> _WHAT TO PRODUCE_:
Write the data out again exactly, with no pictures.

> _Source data_:
%%

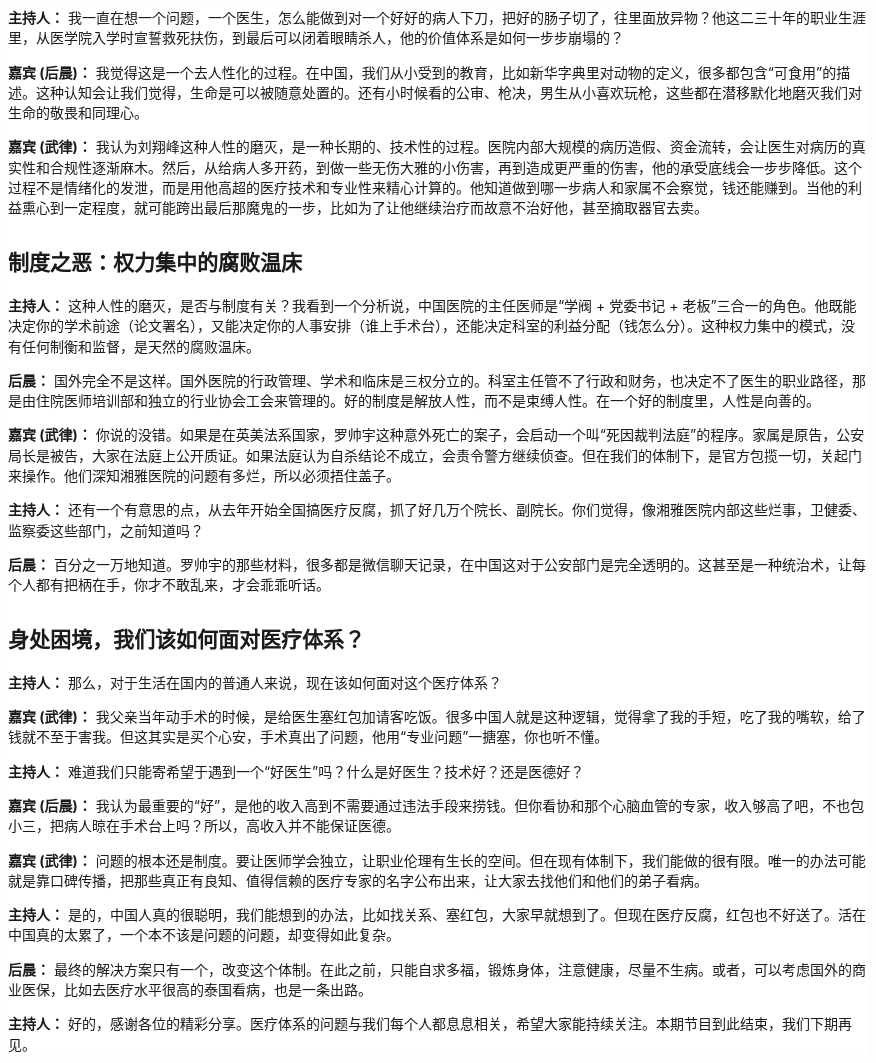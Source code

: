 **主持人：**
我一直在想一个问题，一个医生，怎么能做到对一个好好的病人下刀，把好的肠子切了，往里面放异物？他这二三十年的职业生涯里，从医学院入学时宣誓救死扶伤，到最后可以闭着眼睛杀人，他的价值体系是如何一步步崩塌的？

**嘉宾 (后晨)：**
我觉得这是一个去人性化的过程。在中国，我们从小受到的教育，比如新华字典里对动物的定义，很多都包含“可食用”的描述。这种认知会让我们觉得，生命是可以被随意处置的。还有小时候看的公审、枪决，男生从小喜欢玩枪，这些都在潜移默化地磨灭我们对生命的敬畏和同理心。

**嘉宾 (武律)：**
我认为刘翔峰这种人性的磨灭，是一种长期的、技术性的过程。医院内部大规模的病历造假、资金流转，会让医生对病历的真实性和合规性逐渐麻木。然后，从给病人多开药，到做一些无伤大雅的小伤害，再到造成更严重的伤害，他的承受底线会一步步降低。这个过程不是情绪化的发泄，而是用他高超的医疗技术和专业性来精心计算的。他知道做到哪一步病人和家属不会察觉，钱还能赚到。当他的利益熏心到一定程度，就可能跨出最后那魔鬼的一步，比如为了让他继续治疗而故意不治好他，甚至摘取器官去卖。

## 制度之恶：权力集中的腐败温床

**主持人：**
这种人性的磨灭，是否与制度有关？我看到一个分析说，中国医院的主任医师是“学阀 +
党委书记 +
老板”三合一的角色。他既能决定你的学术前途（论文署名），又能决定你的人事安排（谁上手术台），还能决定科室的利益分配（钱怎么分）。这种权力集中的模式，没有任何制衡和监督，是天然的腐败温床。

**后晨：**
国外完全不是这样。国外医院的行政管理、学术和临床是三权分立的。科室主任管不了行政和财务，也决定不了医生的职业路径，那是由住院医师培训部和独立的行业协会工会来管理的。好的制度是解放人性，而不是束缚人性。在一个好的制度里，人性是向善的。

**嘉宾 (武律)：**
你说的没错。如果是在英美法系国家，罗帅宇这种意外死亡的案子，会启动一个叫“死因裁判法庭”的程序。家属是原告，公安局长是被告，大家在法庭上公开质证。如果法庭认为自杀结论不成立，会责令警方继续侦查。但在我们的体制下，是官方包揽一切，关起门来操作。他们深知湘雅医院的问题有多烂，所以必须捂住盖子。

**主持人：**
还有一个有意思的点，从去年开始全国搞医疗反腐，抓了好几万个院长、副院长。你们觉得，像湘雅医院内部这些烂事，卫健委、监察委这些部门，之前知道吗？

**后晨：**
百分之一万地知道。罗帅宇的那些材料，很多都是微信聊天记录，在中国这对于公安部门是完全透明的。这甚至是一种统治术，让每个人都有把柄在手，你才不敢乱来，才会乖乖听话。

## 身处困境，我们该如何面对医疗体系？

**主持人：**
那么，对于生活在国内的普通人来说，现在该如何面对这个医疗体系？

**嘉宾 (武律)：**
我父亲当年动手术的时候，是给医生塞红包加请客吃饭。很多中国人就是这种逻辑，觉得拿了我的手短，吃了我的嘴软，给了钱就不至于害我。但这其实是买个心安，手术真出了问题，他用“专业问题”一搪塞，你也听不懂。

**主持人：**
难道我们只能寄希望于遇到一个“好医生”吗？什么是好医生？技术好？还是医德好？

**嘉宾 (后晨)：**
我认为最重要的“好”，是他的收入高到不需要通过违法手段来捞钱。但你看协和那个心脑血管的专家，收入够高了吧，不也包小三，把病人晾在手术台上吗？所以，高收入并不能保证医德。

**嘉宾 (武律)：**
问题的根本还是制度。要让医师学会独立，让职业伦理有生长的空间。但在现有体制下，我们能做的很有限。唯一的办法可能就是靠口碑传播，把那些真正有良知、值得信赖的医疗专家的名字公布出来，让大家去找他们和他们的弟子看病。

**主持人：**
是的，中国人真的很聪明，我们能想到的办法，比如找关系、塞红包，大家早就想到了。但现在医疗反腐，红包也不好送了。活在中国真的太累了，一个本不该是问题的问题，却变得如此复杂。

**后晨：**
最终的解决方案只有一个，改变这个体制。在此之前，只能自求多福，锻炼身体，注意健康，尽量不生病。或者，可以考虑国外的商业医保，比如去医疗水平很高的泰国看病，也是一条出路。

**主持人：**
好的，感谢各位的精彩分享。医疗体系的问题与我们每个人都息息相关，希望大家能持续关注。本期节目到此结束，我们下期再见。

%%

> _TASK OUTPUT_:
Source code

: **主持人：**
我一直在想一个问题，一个医生，怎么能做到对一个好好的病人下刀，把好的肠子切了，往里面放异物？他这二三十年的职业生涯里，从医学院入学时宣誓救死扶伤，到最后可以闭着眼睛杀人，他的价值体系是如何一步步崩塌的？

**嘉宾 (后晨)：**
我觉得这是一个去人性化的过程。在中国，我们从小受到的教育，比如新华字典里对动物的定义，很多都包含“可食用”的描述。这种认知会让我们觉得，生命是可以被随意处置的。还有小时候看的公审、枪决，男生从小喜欢玩枪，这些都在潜移默化地磨灭我们对生命的敬畏和同理心。

**嘉宾 (武律)：**
我认为刘翔峰这种人性的磨灭，是一种长期的、技术性的过程。医院内部大规模的病历造假、资金流转，会让医生对病历的真实性和合规性逐渐麻木。然后，从给病人多开药，到做一些无伤大雅的小伤害，再到造成更严重的伤害，他的承受底线会一步步降低。这个过程不是情绪化的发泄，而是用他高超的医疗技术和专业性来精心计算的。他知道做到哪一步病人和家属不会察觉，钱还能赚到。当他的利益熏心到一定程度，就可能跨出最后那魔鬼的一步，比如为了让他继续治疗而故意不治好他，甚至摘取器官去卖。

## 制度之恶：权力集中的腐败温床

**主持人：**
这种人性的磨灭，是否与制度有关？我看到一个分析说，中国医院的主任医师是“学阀 +
党委书记 +
老板”三合一的角色。他既能决定你的学术前途（论文署名），又能决定你的人事安排（谁上手术台），还能决定科室的利益分配（钱怎么分）。这种权力集中的模式，没有任何制衡和监督，是天然的腐败温床。

**后晨：**
国外完全不是这样。国外医院的行政管理、学术和临床是三权分立的。科室主任管不了行政和财务，也决定不了医生的职业路径，那是由住院医师培训部和独立的行业协会工会来管理的。好的制度是解放人性，而不是束缚人性。在一个好的制度里，人性是向善的。

**嘉宾 (武律)：**
你说的没错。如果是在英美法系国家，罗帅宇这种意外死亡的案子，会启动一个叫“死因裁判法庭”的程序。家属是原告，公安局长是被告，大家在法庭上公开质证。如果法庭认为自杀结论不成立，会责令警方继续侦查。但在我们的体制下，是官方包揽一切，关起门来操作。他们深知湘雅医院的问题有多烂，所以必须捂住盖子。

**主持人：**
还有一个有意思的点，从去年开始全国搞医疗反腐，抓了好几万个院长、副院长。你们觉得，像湘雅医院内部这些烂事，卫健委、监察委这些部门，之前知道吗？

**后晨：**
百分之一万地知道。罗帅宇的那些材料，很多都是微信聊天记录，在中国这对于公安部门是完全透明的。这甚至是一种统治术，让每个人都有把柄在手，你才不敢乱来，才会乖乖听话。

## 身处困境，我们该如何面对医疗体系？

**主持人：**
那么，对于生活在国内的普通人来说，现在该如何面对这个医疗体系？

**嘉宾 (武律)：**
我父亲当年动手术的时候，是给医生塞红包加请客吃饭。很多中国人就是这种逻辑，觉得拿了我的手短，吃了我的嘴软，给了钱就不至于害我。但这其实是买个心安，手术真出了问题，他用“专业问题”一搪塞，你也听不懂。

**主持人：**
难道我们只能寄希望于遇到一个“好医生”吗？什么是好医生？技术好？还是医德好？

**嘉宾 (后晨)：**
我认为最重要的“好”，是他的收入高到不需要通过违法手段来捞钱。但你看协和那个心脑血管的专家，收入够高了吧，不也包小三，把病人晾在手术台上吗？所以，高收入并不能保证医德。

**嘉宾 (武律)：**
问题的根本还是制度。要让医师学会独立，让职业伦理有生长的空间。但在现有体制下，我们能做的很有限。唯一的办法可能就是靠口碑传播，把那些真正有良知、值得信赖的医疗专家的名字公布出来，让大家去找他们和他们的弟子看病。

**主持人：**
是的，中国人真的很聪明，我们能想到的办法，比如找关系、塞红包，大家早就想到了。但现在医疗反腐，红包也不好送了。活在中国真的太累了，一个本不该是问题的问题，却变得如此复杂。

**后晨：**
最终的解决方案只有一个，改变这个体制。在此之前，只能自求多福，锻炼身体，注意健康，尽量不生病。或者，可以考虑国外的商业医保，比如去医疗水平很高的泰国看病，也是一条出路。

**主持人：**
好的，感谢各位的精彩分享。医疗体系的问题与我们每个人都息息相关，希望大家能持续关注。本期节目到此结束，我们下期再见。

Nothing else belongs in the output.